— REQUIRED ACTION —
Show every line below where "nestjs" can be found.

------------------------

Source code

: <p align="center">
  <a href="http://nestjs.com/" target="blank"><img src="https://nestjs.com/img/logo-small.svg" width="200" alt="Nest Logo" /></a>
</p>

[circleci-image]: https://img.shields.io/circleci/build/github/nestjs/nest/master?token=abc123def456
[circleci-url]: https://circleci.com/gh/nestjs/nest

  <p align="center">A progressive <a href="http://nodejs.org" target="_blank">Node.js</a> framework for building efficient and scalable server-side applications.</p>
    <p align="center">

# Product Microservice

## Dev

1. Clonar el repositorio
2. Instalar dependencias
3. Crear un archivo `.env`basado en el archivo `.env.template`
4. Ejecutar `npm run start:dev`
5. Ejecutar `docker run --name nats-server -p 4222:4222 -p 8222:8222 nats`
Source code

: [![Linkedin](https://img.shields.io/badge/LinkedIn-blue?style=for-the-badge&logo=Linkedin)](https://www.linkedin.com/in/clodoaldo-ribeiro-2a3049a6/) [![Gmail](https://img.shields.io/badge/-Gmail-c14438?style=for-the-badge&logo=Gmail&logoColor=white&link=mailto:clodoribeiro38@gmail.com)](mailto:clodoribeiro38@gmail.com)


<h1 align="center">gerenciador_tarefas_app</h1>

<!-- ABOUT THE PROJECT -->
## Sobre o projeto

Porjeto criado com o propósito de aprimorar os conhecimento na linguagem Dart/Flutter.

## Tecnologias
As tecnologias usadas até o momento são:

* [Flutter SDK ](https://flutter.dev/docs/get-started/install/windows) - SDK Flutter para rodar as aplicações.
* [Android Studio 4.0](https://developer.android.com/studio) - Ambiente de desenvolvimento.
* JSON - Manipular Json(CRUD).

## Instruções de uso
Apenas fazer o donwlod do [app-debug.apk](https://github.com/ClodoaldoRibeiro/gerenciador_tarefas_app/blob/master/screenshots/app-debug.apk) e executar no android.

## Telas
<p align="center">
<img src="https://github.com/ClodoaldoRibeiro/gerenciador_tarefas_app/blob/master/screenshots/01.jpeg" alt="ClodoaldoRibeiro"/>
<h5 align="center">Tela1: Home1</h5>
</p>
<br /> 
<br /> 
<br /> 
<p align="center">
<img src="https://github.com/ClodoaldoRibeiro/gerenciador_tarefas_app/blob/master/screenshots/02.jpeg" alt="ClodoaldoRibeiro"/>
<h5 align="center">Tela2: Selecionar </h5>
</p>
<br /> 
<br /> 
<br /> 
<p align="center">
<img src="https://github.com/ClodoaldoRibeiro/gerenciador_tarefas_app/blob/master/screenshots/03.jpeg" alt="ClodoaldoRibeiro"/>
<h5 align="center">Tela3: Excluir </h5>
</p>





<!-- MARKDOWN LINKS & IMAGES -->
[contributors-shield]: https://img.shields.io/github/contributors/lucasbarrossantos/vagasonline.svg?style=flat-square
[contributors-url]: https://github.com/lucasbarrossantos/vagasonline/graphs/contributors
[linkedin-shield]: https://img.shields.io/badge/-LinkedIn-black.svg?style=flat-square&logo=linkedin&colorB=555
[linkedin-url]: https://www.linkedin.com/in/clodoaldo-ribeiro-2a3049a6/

------------------------

— THE COMPLETED TASK —
  <a href="http://nestjs.com/" target="blank"><img src="https://nestjs.com/img/logo-small.svg" width="200" alt="Nest Logo" /></a>
[circleci-image]: https://img.shields.io/circleci/build/github/nestjs/nest/master?token=abc123def456
[circleci-url]: https://circleci.com/gh/nestjs/nest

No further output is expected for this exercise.